Toch zijn dit soort beschrijvingen ook te vinden bij andere grote Russische schrijvers, want schrijven konden deze schrijvers! Terugkijkend op dit artikel, worden er eerst twee negatieve stereotypen vermeld, gebaseerd op oorlogservaringen van een Poolse en Hongaarse schrijver, geen vrienden van de Russen die hun land hebben bezet en onderdrukt. Op basis daarvan is het moeilijk om te generaliseren over de ‘Russische ziel”, die vervolgens wordt benaderd door twee Russische schrijvers. Gogol blijft op het vlakte en Platonov beschrijft een zwerver, die een sluier oplicht en een ziel laat zien die contrasteert met de eerdere stereotypen. Wil de ‘ware Rus’ opstaan? Of wonen er twee of zelfs meer zielen in zijn borst? Een voorlopig antwoord is te vinden bij de grote romanschrijvers. Tolstoi voert in Oorlog en Vrede en andere boeken diverse hoofdfiguren op die allen iets laten zien van ‘de Russische ziel’. Dat geldt ook voor Dostojevski, bijv. in De gebroeders Karamazov, waarin de tegenstrijdigheden en conflicten breed worden uitgemeten in uitersten.

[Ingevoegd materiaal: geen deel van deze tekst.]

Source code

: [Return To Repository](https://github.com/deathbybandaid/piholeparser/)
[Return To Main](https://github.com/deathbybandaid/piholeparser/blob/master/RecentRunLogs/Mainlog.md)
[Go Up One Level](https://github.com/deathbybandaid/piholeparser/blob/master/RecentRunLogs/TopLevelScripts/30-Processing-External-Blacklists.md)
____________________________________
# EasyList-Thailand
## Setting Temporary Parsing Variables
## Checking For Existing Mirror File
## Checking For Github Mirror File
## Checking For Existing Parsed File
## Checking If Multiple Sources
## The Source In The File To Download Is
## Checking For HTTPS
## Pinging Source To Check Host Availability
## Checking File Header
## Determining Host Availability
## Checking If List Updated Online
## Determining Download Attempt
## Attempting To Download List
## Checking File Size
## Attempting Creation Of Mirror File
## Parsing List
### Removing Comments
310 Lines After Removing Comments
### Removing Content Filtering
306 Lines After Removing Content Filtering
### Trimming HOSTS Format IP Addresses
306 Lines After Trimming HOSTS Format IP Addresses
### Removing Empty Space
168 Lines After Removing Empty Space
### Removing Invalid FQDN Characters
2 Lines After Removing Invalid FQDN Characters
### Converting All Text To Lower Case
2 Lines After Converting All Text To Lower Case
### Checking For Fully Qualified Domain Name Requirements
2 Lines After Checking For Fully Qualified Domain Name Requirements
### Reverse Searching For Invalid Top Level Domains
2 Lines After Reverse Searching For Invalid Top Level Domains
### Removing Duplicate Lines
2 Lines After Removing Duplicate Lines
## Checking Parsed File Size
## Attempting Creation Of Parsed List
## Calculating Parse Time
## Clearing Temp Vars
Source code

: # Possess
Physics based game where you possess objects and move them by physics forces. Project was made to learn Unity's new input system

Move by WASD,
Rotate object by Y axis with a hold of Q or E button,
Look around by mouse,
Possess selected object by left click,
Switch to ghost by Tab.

De Russische ziel in de cultuur en mentaliteit klinkt vooral door in de Russische literatuur en muziek, die een veel groter bereik heeft dan de Russische filosofie van filosofen die in het Westen weinig bekend zijn in tegenstelling tot de Russische literatuur en in mindere mate de muziek. Daar had ook iets over geschreven kunnen worden, met name over de grote filosofische schrijvers die algemene bekendheid genieten, terwijl hun filosofische diepgang misschien niet altijd tot ons doordringt.